Why Tesla Stock Dropped 9% This Week
Shares of Tesla (NASDAQ: TSLA) have fallen 9% this week as of 11:45 a.m. ET Friday, according to data provided by S&P Global Market Intelligence, largely driven by the market's response yesterday to the electric vehicle maker's second-quarter results. While Tesla's quarter was technically better than expected, investors appear to be recoiling after management commentary raised concerns over a combination of margin headwinds and modest delays in scaling up production of the company's upcoming Cybertruck.
To be clear, Tesla's headline numbers were strong; revenue climbed 47% year over year (YOY) to $24.9 billion, handily outpacing estimates of $24.7 billion. Adjusted earnings of $0.91 per share also rose 20% YOY, well ahead of the $0.82 per share analysts were modeling. Tesla's top-line growth was largely driven by record quarterly deliveries, leading to a 46% increase in automotive revenue. Meanwhile, energy generation storage revenue soared 74% to just over $1.5 billion, and services other revenue jumped 47% to $2.15 billion.

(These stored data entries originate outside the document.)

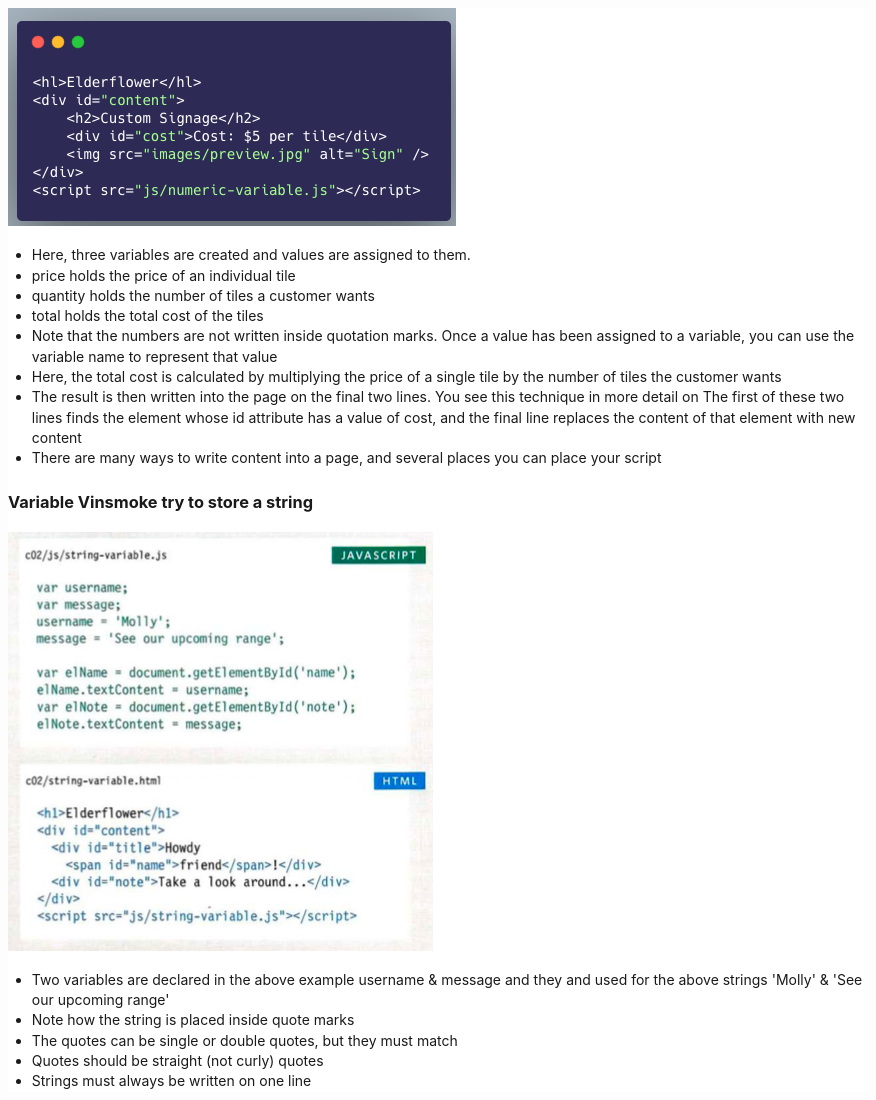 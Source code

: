 ![numberstore](../Images/store-a-number-example2.png)    
+ Here, three variables are created and values are assigned to them.  
+ price holds the price of an individual tile  
+ quantity holds the number of tiles a customer wants  
+ total holds the total cost of the tiles  
+ Note that the numbers are not written inside quotation marks. Once a value has been assigned to a variable, you can use the variable name to represent that value
+ Here, the total cost is calculated by multiplying the price of a single tile by the number of tiles the customer wants
+ The result is then written into the page on the final two lines. You see this technique in more detail on 
The first of these two lines finds the element whose id attribute has a value of cost, and the final line replaces the content of that element with new content
+ There are many ways to write content into a page, and several places you can place your script

### **Variable Vinsmoke try to store a string**  
![storeastring](../Images/store-a-string-example.png)  
+ Two variables are declared in the above example username & message and they and used for the above strings 'Molly' & 'See our upcoming range'
+ Note how the string is placed inside quote marks
+ The quotes can be single or double quotes, but they must match
+ Quotes should be straight (not curly) quotes
+ Strings must always be written on one line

However, with revenue growth significantly outpacing earnings growth and operating margin at 9.6% -- down from 11.4% last quarter and 14.6% in the year-ago period -- it's obvious that recent price cuts are weighing on Tesla's profitability. And while the company confirmed that "Cybertruck factory tooling [is] on track," management also vaguely noted that Tesla is still producing only RC (release candidate) builds of the cutting-edge pickup at its Texas plant, leading some to speculate that it might not be able to meet its stated goal of beginning volume production early next year.